Added a conversation to Chapter 4, extending it a bit. Tried to fix the addressed problems while I was at it. Not a lot of work, all told, had kind of a Career Crisis Panic Attack (see Natter) that blocked me from working much.
"The Fledgling" is 60 pages long today. Damn.
Ooooh,
Deb.
Fabulous. Gah.
t /inarticulate
FAY!
Hallo, darlin'.
I actually got some more work in on the Faith piece today. It's gone a bit clearer in my head than it was, in terms of what's actually going on with the sudden non-slayer awareness/terror of people who are slayers.
Conquest through dream. A very long road.
Chapter Five is available. Click here for the page again. It's shorter than the last two chapters (though longer than the first two), and I'll probably add to it some, internally. I'm trying to avoid overtalking and think I may be undertalking about Tara's emotional issues. We'll see.
Nova, some notes (still in editor's cap):
Capiche
It would be spelled "kapish", but truth to tell, I can't hear Lilah saying it. Just my take, but that doesn't strike me as her sort of comment at all, and it doesn't really meld with the sense of polished threat she's been conveying through the previous speech. And the previous speech, all of it, is really good - someone who had no knowledge of Lilah would read that and say whoa-uh, she's a high-powered bitch with layers.
Now, on that theme, I want to wave something here, as a writing sample, and make a suggestion:
After confirming that nothing new had appeared in the apartment,
Remember my spiel about showing, not telling? This is telling, purely the narrator's view; you're moving her around, but you aren't showing us things through her eyes. Who is Tara? Would someone not familiar with this character get a sense of who she is, why she's so fearful, her inner strength?
Show us the girl, her actions, her feelings. Light her up for the reader. This is a statement of what you want this character to do, not a picture of what she's doing or why. We need a picture. It doesn't have to be long, or involved, or nitpicky, but it does need to be there. Fiction, or fic, has to be more than statements to support a plot - there needs to be characterisation and story. And here's a spot where you did that, and did it really well:
...Tara, already quite familiar with the story, tuned the two out as she wandered around the apartment. [After confirming that nothing new had appeared in the apartment,] she stopped at the necklace she had seen earlier. If anything here was going to be important, she was sure this was it. Focusing on the charm, she began a meditative exercise that was supposed to elevate understanding of a mystical object...

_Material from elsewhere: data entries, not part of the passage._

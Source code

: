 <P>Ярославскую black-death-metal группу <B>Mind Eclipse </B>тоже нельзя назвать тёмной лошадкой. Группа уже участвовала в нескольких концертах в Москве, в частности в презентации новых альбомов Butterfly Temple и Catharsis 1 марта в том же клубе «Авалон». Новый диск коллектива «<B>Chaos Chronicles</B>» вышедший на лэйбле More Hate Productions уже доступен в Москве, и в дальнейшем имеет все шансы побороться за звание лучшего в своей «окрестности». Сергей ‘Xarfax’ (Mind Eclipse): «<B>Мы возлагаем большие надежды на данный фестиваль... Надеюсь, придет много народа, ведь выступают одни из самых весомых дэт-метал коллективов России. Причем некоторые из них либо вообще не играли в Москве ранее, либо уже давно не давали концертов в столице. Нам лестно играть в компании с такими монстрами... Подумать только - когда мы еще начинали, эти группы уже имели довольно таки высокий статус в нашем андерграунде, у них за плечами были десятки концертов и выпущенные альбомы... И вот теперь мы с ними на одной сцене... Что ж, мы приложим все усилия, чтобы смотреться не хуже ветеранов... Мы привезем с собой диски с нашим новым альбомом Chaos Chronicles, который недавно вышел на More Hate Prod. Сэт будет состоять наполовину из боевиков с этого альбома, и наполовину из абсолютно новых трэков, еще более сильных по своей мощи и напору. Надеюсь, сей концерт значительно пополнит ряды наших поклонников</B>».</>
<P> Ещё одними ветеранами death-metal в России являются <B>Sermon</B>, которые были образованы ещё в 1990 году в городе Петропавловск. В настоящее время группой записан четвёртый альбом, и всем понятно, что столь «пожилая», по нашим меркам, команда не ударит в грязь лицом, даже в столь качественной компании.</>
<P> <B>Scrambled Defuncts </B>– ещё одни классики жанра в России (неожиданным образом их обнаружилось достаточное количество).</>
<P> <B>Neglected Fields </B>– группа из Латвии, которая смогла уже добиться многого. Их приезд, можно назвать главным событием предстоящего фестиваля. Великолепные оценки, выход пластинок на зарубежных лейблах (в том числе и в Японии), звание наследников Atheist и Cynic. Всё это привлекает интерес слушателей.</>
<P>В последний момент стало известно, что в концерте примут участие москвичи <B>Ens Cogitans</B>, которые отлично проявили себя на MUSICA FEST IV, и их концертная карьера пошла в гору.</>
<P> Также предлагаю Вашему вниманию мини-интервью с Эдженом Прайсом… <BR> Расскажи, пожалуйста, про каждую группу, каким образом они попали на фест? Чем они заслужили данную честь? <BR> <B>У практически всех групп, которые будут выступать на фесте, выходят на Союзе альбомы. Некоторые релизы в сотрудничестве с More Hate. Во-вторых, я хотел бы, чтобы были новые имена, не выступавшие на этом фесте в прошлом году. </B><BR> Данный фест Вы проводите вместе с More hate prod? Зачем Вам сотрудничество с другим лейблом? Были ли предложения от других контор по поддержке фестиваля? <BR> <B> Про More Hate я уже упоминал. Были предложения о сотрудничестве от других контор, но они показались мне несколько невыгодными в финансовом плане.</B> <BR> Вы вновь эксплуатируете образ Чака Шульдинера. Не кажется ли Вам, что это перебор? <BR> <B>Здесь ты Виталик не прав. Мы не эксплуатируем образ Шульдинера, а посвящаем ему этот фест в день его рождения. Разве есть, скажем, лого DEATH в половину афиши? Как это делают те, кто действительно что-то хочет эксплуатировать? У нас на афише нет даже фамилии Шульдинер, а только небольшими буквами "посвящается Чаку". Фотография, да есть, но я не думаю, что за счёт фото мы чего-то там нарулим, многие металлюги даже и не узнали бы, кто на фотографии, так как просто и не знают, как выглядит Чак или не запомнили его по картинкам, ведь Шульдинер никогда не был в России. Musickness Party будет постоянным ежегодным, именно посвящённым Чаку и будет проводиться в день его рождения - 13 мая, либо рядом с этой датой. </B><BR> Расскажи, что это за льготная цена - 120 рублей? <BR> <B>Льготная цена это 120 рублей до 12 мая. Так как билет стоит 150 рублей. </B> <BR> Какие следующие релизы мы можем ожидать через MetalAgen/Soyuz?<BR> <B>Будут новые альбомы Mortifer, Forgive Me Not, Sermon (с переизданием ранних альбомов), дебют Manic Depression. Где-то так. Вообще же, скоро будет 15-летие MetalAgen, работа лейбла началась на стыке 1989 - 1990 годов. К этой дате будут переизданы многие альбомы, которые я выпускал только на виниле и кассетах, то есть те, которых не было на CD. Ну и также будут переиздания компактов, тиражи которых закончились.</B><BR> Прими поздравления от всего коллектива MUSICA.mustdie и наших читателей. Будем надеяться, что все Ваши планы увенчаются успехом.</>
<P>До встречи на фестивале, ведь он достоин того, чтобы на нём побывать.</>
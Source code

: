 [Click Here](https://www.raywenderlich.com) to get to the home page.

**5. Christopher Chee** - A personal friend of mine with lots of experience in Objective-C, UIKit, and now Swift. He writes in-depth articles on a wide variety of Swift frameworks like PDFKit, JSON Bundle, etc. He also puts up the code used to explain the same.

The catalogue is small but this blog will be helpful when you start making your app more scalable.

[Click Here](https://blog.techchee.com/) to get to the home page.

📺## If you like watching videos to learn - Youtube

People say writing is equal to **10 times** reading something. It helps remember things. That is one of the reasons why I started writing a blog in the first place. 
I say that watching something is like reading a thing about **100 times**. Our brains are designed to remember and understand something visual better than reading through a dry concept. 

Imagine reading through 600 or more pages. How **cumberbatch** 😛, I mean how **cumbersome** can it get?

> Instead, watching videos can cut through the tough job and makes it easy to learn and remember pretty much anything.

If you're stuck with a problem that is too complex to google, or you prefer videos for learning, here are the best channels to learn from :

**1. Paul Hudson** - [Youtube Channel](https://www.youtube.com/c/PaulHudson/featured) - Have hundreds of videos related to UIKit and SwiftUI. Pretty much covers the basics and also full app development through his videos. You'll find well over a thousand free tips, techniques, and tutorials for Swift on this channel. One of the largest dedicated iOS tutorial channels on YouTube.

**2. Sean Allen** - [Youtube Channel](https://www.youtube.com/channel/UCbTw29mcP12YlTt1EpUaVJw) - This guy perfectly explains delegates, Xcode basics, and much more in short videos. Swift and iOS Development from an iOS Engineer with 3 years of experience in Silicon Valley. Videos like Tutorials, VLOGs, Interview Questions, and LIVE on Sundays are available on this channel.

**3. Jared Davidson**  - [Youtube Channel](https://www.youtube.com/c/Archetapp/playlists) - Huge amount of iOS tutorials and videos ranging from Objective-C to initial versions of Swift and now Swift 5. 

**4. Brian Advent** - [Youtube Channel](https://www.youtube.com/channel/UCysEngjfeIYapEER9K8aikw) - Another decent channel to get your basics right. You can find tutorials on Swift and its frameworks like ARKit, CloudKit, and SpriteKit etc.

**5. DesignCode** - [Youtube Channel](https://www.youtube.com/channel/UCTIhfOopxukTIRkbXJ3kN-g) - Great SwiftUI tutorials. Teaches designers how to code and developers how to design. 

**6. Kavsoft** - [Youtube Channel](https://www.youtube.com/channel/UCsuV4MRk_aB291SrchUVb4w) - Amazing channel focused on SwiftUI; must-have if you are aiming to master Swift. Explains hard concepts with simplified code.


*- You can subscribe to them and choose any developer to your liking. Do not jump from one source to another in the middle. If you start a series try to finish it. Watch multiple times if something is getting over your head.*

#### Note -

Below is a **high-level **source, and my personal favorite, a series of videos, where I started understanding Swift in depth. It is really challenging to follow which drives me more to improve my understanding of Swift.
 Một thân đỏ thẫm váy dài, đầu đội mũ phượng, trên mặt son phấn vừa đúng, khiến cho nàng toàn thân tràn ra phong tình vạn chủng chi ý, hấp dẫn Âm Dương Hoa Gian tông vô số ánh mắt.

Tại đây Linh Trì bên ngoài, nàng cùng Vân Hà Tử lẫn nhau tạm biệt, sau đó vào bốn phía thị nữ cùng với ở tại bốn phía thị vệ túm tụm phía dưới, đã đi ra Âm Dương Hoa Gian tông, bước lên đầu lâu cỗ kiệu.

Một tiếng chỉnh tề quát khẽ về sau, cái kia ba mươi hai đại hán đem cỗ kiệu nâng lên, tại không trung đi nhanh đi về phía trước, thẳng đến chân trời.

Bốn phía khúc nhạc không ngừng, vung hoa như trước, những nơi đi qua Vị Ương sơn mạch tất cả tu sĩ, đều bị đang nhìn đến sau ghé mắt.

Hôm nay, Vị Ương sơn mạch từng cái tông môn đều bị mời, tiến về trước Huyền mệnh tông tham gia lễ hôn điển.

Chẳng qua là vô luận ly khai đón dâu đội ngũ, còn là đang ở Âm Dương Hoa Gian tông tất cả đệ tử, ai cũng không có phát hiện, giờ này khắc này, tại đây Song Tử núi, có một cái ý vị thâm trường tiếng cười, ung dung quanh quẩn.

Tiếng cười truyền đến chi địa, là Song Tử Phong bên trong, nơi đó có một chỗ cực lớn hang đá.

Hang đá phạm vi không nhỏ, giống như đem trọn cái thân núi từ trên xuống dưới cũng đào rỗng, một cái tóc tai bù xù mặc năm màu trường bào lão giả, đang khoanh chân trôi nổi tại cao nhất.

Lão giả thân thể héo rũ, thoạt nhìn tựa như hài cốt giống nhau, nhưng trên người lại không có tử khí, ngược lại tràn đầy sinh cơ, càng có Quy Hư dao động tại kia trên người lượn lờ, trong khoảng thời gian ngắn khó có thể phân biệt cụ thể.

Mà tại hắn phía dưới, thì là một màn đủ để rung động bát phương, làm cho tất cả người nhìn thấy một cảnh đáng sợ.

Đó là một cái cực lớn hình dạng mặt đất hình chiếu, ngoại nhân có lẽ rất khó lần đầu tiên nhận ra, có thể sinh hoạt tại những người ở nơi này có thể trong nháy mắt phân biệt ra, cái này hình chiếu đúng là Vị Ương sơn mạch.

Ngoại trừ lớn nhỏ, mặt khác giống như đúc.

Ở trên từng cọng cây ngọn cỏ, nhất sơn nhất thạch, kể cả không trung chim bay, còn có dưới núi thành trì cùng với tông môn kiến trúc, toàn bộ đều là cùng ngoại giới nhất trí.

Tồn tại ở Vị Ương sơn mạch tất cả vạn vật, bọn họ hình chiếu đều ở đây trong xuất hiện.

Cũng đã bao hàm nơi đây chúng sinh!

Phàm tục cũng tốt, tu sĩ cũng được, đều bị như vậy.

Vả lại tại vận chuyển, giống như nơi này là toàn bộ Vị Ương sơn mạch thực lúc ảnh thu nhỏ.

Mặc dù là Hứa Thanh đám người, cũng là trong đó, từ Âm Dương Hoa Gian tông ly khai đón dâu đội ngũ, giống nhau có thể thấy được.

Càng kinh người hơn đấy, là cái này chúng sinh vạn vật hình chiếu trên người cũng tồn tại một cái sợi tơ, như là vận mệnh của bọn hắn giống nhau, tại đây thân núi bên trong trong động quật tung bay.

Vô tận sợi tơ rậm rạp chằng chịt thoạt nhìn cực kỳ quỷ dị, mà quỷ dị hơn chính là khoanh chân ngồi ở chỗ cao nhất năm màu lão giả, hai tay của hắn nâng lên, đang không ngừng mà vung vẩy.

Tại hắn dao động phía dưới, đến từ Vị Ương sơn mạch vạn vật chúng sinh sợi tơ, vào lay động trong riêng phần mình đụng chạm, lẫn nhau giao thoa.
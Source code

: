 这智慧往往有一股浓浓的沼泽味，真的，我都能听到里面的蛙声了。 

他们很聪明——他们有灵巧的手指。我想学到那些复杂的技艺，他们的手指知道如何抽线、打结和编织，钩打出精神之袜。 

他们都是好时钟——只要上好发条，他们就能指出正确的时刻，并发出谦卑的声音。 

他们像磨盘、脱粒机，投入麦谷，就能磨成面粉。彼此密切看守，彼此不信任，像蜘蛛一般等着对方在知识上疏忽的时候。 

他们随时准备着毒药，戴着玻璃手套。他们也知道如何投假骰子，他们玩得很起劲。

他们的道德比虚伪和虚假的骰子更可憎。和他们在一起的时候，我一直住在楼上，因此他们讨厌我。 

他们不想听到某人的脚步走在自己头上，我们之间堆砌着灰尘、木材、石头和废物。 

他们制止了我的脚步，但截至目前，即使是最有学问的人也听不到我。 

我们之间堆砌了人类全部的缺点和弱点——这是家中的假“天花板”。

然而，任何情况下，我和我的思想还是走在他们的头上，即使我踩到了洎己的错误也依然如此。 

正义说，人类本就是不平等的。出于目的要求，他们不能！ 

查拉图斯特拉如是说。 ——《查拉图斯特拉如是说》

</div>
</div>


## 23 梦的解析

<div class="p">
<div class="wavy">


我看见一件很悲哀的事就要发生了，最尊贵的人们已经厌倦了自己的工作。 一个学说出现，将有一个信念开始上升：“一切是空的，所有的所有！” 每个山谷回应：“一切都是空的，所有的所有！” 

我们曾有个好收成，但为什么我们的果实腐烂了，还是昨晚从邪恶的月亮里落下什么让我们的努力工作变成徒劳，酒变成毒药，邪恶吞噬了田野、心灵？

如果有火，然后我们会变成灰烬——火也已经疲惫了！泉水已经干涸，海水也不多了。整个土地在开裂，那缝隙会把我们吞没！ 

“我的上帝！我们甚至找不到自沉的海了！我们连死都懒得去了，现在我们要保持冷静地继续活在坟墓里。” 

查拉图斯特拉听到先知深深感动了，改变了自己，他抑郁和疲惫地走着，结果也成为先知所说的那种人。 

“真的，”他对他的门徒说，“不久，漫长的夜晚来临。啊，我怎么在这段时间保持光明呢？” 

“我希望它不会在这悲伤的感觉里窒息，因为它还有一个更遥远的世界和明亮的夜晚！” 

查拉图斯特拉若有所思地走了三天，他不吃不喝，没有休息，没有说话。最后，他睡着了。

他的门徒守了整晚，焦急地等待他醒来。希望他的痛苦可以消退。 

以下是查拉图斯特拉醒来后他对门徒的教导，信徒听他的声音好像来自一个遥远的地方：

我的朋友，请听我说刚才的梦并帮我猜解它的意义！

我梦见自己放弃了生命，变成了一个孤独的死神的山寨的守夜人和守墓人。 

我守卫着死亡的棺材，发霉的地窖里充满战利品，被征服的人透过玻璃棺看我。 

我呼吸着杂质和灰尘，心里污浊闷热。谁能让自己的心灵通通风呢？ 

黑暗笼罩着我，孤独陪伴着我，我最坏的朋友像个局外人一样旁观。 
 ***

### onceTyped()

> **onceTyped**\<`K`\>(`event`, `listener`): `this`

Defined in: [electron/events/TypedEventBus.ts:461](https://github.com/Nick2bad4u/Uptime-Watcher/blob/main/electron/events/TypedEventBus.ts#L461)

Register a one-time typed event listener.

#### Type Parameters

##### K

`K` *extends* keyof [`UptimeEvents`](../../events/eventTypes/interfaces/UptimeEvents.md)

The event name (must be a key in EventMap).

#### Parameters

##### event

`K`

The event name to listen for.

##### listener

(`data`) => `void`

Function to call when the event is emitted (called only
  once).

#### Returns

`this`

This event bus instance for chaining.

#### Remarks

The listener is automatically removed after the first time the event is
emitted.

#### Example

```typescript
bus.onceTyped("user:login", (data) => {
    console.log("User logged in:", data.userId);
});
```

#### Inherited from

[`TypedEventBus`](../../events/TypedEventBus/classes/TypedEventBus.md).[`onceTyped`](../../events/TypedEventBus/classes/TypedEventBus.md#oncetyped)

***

"Tara!" said Wesley, suddenly, shaking her out of her trance. "Are you all right?"
Here, you've shown us the girl and her reasons, her actions, from her perspective. Perhaps taking that statement out and combining the flow - "Tara, already quite familiar with the story, tuned the two out as she wandered around the apartment, coming to a stop at the necklace she had seen earlier. " would work?